Induction of 8-hydroxydeoxyguanosine in Ah-responsive mouse liver by iron and Aroclor 1254.

Treatment of Ah-responsive C57BL/10ScSn mice with iron greatly sensitizes them to induction of hepatic porphyria and tumour formation by the polychlorinated biphenyl mixture Aroclor 1254. In the present studies, male C57BL/10ScSn mice received a single dose of iron-dextran (600 mg Fe/kg) and were fed a diet containing 0.01% Aroclor 1254 for 1, 3 and 5 weeks. By use of HPLC with electrochemical detection, 8-hydroxydeoxyguanosine (8-OHdG) was then measured in liver DNA as a marker for oxidative damage. Treatments with iron or Aroclor alone did not result in a significant increase in 8-OHdG except at 3 weeks following iron treatment.
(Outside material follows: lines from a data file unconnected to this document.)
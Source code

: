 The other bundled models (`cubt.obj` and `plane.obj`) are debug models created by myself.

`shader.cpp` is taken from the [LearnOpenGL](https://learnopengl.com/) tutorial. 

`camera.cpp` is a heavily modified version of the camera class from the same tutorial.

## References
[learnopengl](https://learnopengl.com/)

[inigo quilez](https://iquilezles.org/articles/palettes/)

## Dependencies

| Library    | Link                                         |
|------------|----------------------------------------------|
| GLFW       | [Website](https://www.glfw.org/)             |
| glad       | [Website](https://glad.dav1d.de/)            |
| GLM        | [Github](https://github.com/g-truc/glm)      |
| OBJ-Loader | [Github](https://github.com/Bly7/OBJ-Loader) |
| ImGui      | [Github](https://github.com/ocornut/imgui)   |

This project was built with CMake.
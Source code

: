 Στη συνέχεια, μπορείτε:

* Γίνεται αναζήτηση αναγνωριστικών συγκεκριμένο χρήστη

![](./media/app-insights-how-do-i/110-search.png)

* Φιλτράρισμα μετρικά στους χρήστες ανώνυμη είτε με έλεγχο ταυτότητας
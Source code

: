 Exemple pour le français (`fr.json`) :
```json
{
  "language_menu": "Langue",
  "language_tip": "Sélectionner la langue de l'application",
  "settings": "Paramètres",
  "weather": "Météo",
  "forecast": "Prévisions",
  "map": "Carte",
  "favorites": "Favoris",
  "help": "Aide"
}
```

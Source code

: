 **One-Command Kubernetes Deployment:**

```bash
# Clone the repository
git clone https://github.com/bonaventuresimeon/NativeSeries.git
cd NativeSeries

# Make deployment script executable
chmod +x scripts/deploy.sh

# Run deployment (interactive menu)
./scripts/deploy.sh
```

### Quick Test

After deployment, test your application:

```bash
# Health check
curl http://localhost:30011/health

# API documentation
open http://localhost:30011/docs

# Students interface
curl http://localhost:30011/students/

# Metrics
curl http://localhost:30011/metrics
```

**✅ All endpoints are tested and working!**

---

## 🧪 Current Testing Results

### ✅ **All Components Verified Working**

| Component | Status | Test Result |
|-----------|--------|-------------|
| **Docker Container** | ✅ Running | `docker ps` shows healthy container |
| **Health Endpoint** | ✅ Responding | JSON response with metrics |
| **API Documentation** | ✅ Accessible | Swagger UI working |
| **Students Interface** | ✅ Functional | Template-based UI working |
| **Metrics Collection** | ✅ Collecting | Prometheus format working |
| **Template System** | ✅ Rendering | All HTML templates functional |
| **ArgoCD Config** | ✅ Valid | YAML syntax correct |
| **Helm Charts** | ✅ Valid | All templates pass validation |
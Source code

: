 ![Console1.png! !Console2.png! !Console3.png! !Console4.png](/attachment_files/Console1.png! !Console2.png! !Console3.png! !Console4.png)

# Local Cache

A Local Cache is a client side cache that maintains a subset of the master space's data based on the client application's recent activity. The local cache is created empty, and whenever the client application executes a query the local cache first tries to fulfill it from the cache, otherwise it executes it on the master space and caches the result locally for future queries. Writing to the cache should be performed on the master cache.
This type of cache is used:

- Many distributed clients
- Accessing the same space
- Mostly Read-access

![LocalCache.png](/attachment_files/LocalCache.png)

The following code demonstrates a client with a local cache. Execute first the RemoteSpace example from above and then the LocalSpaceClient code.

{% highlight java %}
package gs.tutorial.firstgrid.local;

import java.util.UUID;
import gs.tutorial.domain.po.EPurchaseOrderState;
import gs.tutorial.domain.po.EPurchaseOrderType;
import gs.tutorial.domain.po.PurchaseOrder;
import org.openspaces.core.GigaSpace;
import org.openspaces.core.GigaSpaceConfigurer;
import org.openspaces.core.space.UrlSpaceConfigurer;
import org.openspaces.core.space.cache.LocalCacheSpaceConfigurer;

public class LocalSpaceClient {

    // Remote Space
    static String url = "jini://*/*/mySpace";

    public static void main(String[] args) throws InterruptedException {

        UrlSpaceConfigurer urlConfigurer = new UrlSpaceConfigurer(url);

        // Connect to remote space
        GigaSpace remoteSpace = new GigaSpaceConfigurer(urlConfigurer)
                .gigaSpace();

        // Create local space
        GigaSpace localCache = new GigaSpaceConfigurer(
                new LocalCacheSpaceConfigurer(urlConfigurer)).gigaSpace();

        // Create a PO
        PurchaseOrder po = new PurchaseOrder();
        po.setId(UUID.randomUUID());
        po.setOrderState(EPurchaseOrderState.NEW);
At 1 and 3 weeks 8-OHdG levels were induced approximately 3- and 5-fold above control groups respectively in iron- and Aroclor-treated animals. Although there was an apparent 5- to 10-fold increase in the level of 8-OHdG at 5 weeks, this was partially attributed to the in vitro effects of porphyrins, levels of which were massively elevated in liver at this time point. The iron/Aroclor-induced synergistic elevation of 8-OHdG at 1 and 3 weeks was concluded to be due to in vivo damage, thus suggesting the importance of DNA oxidation in the early events of carcinogenesis in this system.